:: PROBLEM DESCRIPTION ::
Write the records below out again. Match them exactly.

......

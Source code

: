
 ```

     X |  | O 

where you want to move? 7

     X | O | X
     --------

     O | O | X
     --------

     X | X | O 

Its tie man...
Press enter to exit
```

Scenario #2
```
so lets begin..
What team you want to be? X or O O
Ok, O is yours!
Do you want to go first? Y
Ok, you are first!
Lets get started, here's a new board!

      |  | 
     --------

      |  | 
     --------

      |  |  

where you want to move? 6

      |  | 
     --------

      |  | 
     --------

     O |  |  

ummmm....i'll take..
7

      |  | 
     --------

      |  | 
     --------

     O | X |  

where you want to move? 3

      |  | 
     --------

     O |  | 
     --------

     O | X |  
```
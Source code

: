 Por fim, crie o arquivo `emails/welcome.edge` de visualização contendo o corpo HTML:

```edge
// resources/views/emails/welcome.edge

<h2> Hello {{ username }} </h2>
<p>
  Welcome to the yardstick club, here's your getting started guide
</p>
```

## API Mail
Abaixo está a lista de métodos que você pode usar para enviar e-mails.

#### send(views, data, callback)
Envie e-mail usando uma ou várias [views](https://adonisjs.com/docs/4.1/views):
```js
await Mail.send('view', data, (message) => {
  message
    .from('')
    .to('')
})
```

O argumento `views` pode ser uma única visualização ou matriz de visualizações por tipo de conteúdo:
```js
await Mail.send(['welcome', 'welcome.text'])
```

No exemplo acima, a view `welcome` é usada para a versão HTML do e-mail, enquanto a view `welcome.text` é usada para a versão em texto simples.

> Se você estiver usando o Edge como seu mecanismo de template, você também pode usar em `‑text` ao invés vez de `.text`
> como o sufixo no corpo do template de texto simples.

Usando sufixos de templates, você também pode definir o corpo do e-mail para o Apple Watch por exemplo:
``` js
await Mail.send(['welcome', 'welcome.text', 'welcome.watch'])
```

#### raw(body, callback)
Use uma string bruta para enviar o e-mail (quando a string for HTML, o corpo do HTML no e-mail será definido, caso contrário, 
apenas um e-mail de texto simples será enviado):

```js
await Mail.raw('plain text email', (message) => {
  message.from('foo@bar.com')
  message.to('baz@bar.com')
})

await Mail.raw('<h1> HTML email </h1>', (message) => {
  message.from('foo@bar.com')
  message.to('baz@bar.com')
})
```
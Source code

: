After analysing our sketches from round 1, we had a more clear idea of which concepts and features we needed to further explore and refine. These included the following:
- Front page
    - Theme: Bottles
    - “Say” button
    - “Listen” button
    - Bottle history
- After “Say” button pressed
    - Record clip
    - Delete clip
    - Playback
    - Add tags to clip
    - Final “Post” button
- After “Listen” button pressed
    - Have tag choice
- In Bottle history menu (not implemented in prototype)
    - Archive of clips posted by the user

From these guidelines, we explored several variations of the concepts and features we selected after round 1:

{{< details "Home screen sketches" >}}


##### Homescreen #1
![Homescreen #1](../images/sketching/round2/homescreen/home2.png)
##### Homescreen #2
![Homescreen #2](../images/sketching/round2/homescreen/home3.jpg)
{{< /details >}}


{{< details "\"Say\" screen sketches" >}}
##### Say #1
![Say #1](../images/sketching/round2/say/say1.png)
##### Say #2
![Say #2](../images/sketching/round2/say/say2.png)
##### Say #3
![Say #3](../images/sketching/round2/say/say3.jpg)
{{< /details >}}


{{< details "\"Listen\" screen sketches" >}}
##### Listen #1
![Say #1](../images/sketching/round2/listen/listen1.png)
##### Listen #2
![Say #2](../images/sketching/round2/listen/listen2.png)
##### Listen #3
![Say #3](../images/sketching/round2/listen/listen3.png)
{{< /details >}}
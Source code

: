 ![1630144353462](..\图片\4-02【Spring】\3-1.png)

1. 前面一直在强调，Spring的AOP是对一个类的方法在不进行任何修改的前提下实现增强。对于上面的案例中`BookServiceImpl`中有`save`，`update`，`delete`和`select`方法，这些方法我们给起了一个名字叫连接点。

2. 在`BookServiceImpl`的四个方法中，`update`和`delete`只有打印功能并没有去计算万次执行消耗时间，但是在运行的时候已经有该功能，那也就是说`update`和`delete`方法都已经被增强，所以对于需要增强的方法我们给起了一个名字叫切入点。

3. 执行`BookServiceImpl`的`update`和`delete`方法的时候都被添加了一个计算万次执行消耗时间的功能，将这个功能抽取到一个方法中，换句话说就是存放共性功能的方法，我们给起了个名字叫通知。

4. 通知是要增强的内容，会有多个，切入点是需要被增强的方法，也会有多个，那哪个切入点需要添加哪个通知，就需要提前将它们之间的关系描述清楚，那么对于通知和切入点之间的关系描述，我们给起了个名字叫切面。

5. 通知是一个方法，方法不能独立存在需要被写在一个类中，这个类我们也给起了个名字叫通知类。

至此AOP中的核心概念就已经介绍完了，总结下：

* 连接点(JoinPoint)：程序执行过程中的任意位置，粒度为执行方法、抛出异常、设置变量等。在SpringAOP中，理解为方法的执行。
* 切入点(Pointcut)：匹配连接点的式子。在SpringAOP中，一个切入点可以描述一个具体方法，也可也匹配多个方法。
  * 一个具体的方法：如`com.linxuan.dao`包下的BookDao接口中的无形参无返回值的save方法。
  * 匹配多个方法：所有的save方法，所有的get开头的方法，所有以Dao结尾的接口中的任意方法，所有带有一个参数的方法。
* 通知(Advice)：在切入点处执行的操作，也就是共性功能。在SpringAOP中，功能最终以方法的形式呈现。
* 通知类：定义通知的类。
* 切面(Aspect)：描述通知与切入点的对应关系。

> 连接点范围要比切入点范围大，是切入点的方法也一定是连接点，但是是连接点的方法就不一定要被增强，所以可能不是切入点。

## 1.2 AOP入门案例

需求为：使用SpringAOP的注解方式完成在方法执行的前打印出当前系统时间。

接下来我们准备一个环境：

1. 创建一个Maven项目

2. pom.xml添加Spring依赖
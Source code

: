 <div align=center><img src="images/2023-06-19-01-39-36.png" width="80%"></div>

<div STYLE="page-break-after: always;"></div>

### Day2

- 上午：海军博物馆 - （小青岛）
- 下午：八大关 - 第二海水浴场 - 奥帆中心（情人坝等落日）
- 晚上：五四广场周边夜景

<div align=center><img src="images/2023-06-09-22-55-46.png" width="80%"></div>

......

:: THE COMPLETED TASK ::
Source code

:
 ```

     X |  | O 

where you want to move? 7

     X | O | X
     --------

     O | O | X
     --------

     X | X | O 

Its tie man...
Press enter to exit
```

Scenario #2
```
so lets begin..
What team you want to be? X or O O
Ok, O is yours!
Do you want to go first? Y
Ok, you are first!
Lets get started, here's a new board!

      |  | 
     --------

      |  | 
     --------

      |  |  

where you want to move? 6

      |  | 
     --------

      |  | 
     --------

     O |  |  

ummmm....i'll take..
7

      |  | 
     --------

      |  | 
     --------

     O | X |  

where you want to move? 3

      |  | 
     --------

     O |  | 
     --------

     O | X |  
```
Source code

: Por fim, crie o arquivo `emails/welcome.edge` de visualização contendo o corpo HTML:

```edge
// resources/views/emails/welcome.edge

<h2> Hello {{ username }} </h2>
<p>
  Welcome to the yardstick club, here's your getting started guide
</p>
```

## API Mail
Abaixo está a lista de métodos que você pode usar para enviar e-mails.

#### send(views, data, callback)
Envie e-mail usando uma ou várias [views](https://adonisjs.com/docs/4.1/views):
```js
await Mail.send('view', data, (message) => {
  message
    .from('')
    .to('')
})
```

O argumento `views` pode ser uma única visualização ou matriz de visualizações por tipo de conteúdo:
```js
await Mail.send(['welcome', 'welcome.text'])
```

No exemplo acima, a view `welcome` é usada para a versão HTML do e-mail, enquanto a view `welcome.text` é usada para a versão em texto simples.

> Se você estiver usando o Edge como seu mecanismo de template, você também pode usar em `‑text` ao invés vez de `.text`
> como o sufixo no corpo do template de texto simples.

Usando sufixos de templates, você também pode definir o corpo do e-mail para o Apple Watch por exemplo:
``` js
await Mail.send(['welcome', 'welcome.text', 'welcome.watch'])
```

#### raw(body, callback)
Use uma string bruta para enviar o e-mail (quando a string for HTML, o corpo do HTML no e-mail será definido, caso contrário, 
apenas um e-mail de texto simples será enviado):

```js
await Mail.raw('plain text email', (message) => {
  message.from('foo@bar.com')
  message.to('baz@bar.com')
})

await Mail.raw('<h1> HTML email </h1>', (message) => {
  message.from('foo@bar.com')
  message.to('baz@bar.com')
})
```
Source code

:After analysing our sketches from round 1, we had a more clear idea of which concepts and features we needed to further explore and refine. These included the following:
- Front page
    - Theme: Bottles
    - “Say” button
    - “Listen” button
    - Bottle history
- After “Say” button pressed
    - Record clip
    - Delete clip
    - Playback
    - Add tags to clip
    - Final “Post” button
- After “Listen” button pressed
    - Have tag choice
- In Bottle history menu (not implemented in prototype)
    - Archive of clips posted by the user

From these guidelines, we explored several variations of the concepts and features we selected after round 1:

{{< details "Home screen sketches" >}}


##### Homescreen #1
![Homescreen #1](../images/sketching/round2/homescreen/home2.png)
##### Homescreen #2
![Homescreen #2](../images/sketching/round2/homescreen/home3.jpg)
{{< /details >}}


{{< details "\"Say\" screen sketches" >}}
##### Say #1
![Say #1](../images/sketching/round2/say/say1.png)
##### Say #2
![Say #2](../images/sketching/round2/say/say2.png)
##### Say #3
![Say #3](../images/sketching/round2/say/say3.jpg)
{{< /details >}}


{{< details "\"Listen\" screen sketches" >}}
##### Listen #1
![Say #1](../images/sketching/round2/listen/listen1.png)
##### Listen #2
![Say #2](../images/sketching/round2/listen/listen2.png)
##### Listen #3
![Say #3](../images/sketching/round2/listen/listen3.png)
{{< /details >}}
Source code

: ![1630144353462](..\图片\4-02【Spring】\3-1.png)

1. 前面一直在强调，Spring的AOP是对一个类的方法在不进行任何修改的前提下实现增强。对于上面的案例中`BookServiceImpl`中有`save`，`update`，`delete`和`select`方法，这些方法我们给起了一个名字叫连接点。

2. 在`BookServiceImpl`的四个方法中，`update`和`delete`只有打印功能并没有去计算万次执行消耗时间，但是在运行的时候已经有该功能，那也就是说`update`和`delete`方法都已经被增强，所以对于需要增强的方法我们给起了一个名字叫切入点。

3. 执行`BookServiceImpl`的`update`和`delete`方法的时候都被添加了一个计算万次执行消耗时间的功能，将这个功能抽取到一个方法中，换句话说就是存放共性功能的方法，我们给起了个名字叫通知。

4. 通知是要增强的内容，会有多个，切入点是需要被增强的方法，也会有多个，那哪个切入点需要添加哪个通知，就需要提前将它们之间的关系描述清楚，那么对于通知和切入点之间的关系描述，我们给起了个名字叫切面。

5. 通知是一个方法，方法不能独立存在需要被写在一个类中，这个类我们也给起了个名字叫通知类。

至此AOP中的核心概念就已经介绍完了，总结下：

* 连接点(JoinPoint)：程序执行过程中的任意位置，粒度为执行方法、抛出异常、设置变量等。在SpringAOP中，理解为方法的执行。
* 切入点(Pointcut)：匹配连接点的式子。在SpringAOP中，一个切入点可以描述一个具体方法，也可也匹配多个方法。
  * 一个具体的方法：如`com.linxuan.dao`包下的BookDao接口中的无形参无返回值的save方法。
  * 匹配多个方法：所有的save方法，所有的get开头的方法，所有以Dao结尾的接口中的任意方法，所有带有一个参数的方法。
* 通知(Advice)：在切入点处执行的操作，也就是共性功能。在SpringAOP中，功能最终以方法的形式呈现。
* 通知类：定义通知的类。
* 切面(Aspect)：描述通知与切入点的对应关系。

> 连接点范围要比切入点范围大，是切入点的方法也一定是连接点，但是是连接点的方法就不一定要被增强，所以可能不是切入点。

## 1.2 AOP入门案例

需求为：使用SpringAOP的注解方式完成在方法执行的前打印出当前系统时间。

接下来我们准备一个环境：

1. 创建一个Maven项目

2. pom.xml添加Spring依赖
Source code

: <div align=center><img src="images/2023-06-19-01-39-36.png" width="80%"></div>

<div STYLE="page-break-after: always;"></div>

### Day2

- 上午：海军博物馆 - （小青岛）
- 下午：八大关 - 第二海水浴场 - 奥帆中心（情人坝等落日）
- 晚上：五四广场周边夜景

<div align=center><img src="images/2023-06-09-22-55-46.png" width="80%"></div>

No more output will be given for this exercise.